## TO DO
From the entries that follow, report every line in which "있습니다" occurs.

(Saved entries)

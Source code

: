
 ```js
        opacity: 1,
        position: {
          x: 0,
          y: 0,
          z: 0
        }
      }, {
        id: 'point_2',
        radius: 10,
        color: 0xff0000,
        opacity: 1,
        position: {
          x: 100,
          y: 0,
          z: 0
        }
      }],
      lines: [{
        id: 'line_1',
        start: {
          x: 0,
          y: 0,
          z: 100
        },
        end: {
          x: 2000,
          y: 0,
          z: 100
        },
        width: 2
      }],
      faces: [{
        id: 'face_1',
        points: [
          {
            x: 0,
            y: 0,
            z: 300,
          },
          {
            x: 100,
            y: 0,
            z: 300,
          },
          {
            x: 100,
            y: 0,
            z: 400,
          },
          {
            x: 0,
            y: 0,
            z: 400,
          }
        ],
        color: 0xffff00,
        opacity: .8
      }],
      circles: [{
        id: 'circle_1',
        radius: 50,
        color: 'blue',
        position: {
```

...

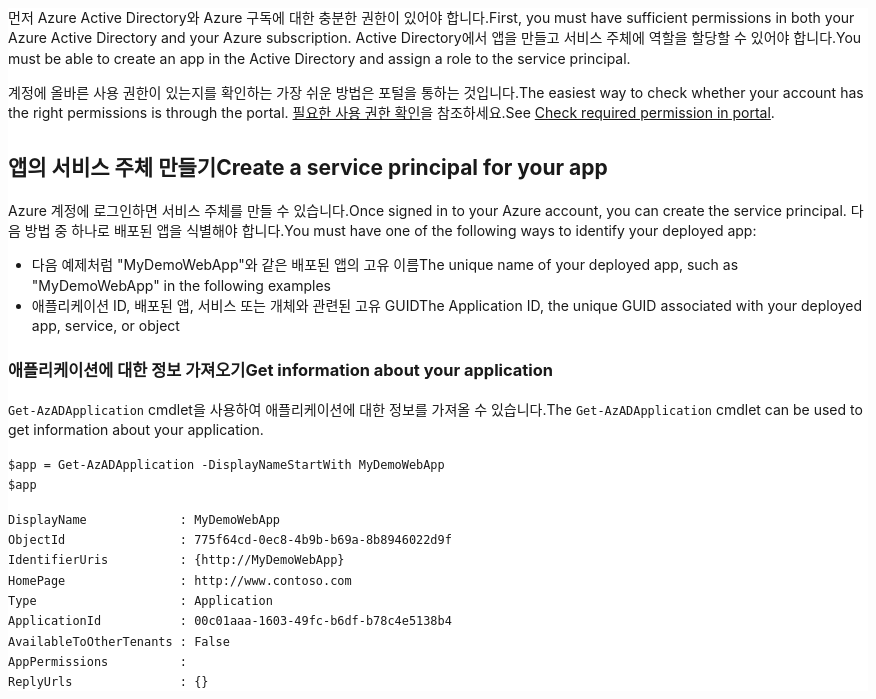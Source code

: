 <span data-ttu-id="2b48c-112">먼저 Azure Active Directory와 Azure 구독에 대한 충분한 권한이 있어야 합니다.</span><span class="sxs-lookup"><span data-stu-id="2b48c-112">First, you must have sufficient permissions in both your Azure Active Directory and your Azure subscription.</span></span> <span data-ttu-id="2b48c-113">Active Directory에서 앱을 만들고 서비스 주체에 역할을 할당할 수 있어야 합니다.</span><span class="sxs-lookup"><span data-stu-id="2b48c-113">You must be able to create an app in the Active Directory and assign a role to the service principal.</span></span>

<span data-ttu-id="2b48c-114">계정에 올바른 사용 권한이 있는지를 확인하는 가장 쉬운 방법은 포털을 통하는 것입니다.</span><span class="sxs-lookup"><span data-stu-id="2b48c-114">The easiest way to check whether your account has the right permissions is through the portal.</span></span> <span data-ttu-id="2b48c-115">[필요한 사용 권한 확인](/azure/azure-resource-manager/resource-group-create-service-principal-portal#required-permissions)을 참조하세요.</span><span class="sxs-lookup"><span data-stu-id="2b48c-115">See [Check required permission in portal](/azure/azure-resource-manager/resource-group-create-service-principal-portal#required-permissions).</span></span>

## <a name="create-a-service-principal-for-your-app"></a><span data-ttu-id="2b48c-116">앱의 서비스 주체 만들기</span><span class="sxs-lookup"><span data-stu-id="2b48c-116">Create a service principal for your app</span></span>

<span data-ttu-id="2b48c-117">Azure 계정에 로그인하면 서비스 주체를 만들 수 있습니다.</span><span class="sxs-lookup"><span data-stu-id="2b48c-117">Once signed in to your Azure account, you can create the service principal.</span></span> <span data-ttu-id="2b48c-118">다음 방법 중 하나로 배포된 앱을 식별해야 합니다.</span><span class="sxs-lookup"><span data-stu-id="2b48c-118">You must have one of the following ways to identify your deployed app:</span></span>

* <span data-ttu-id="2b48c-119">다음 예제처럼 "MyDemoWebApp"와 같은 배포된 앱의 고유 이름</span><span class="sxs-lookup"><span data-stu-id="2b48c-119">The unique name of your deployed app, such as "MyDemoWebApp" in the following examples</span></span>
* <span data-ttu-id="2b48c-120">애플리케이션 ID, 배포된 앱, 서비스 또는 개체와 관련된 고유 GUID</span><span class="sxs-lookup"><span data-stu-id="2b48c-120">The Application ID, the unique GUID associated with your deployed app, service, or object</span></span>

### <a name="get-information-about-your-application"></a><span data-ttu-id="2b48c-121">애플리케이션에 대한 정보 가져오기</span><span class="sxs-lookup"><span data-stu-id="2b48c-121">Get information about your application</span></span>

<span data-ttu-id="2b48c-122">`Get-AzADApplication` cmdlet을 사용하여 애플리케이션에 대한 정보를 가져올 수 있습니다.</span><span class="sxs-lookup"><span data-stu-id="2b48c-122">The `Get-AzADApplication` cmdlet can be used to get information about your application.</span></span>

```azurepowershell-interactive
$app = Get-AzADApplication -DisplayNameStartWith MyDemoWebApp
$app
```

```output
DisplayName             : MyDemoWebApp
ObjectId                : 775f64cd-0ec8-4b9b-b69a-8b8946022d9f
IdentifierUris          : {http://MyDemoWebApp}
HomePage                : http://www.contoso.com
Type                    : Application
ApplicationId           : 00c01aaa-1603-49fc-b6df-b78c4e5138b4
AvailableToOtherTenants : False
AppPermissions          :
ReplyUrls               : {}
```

## REPLY
<span data-ttu-id="2b48c-117">Azure 계정에 로그인하면 서비스 주체를 만들 수 있습니다.</span><span class="sxs-lookup"><span data-stu-id="2b48c-117">Once signed in to your Azure account, you can create the service principal.</span></span> <span data-ttu-id="2b48c-118">다음 방법 중 하나로 배포된 앱을 식별해야 합니다.</span><span class="sxs-lookup"><span data-stu-id="2b48c-118">You must have one of the following ways to identify your deployed app:</span></span>
<span data-ttu-id="2b48c-122">`Get-AzADApplication` cmdlet을 사용하여 애플리케이션에 대한 정보를 가져올 수 있습니다.</span><span class="sxs-lookup"><span data-stu-id="2b48c-122">The `Get-AzADApplication` cmdlet can be used to get information about your application.</span></span>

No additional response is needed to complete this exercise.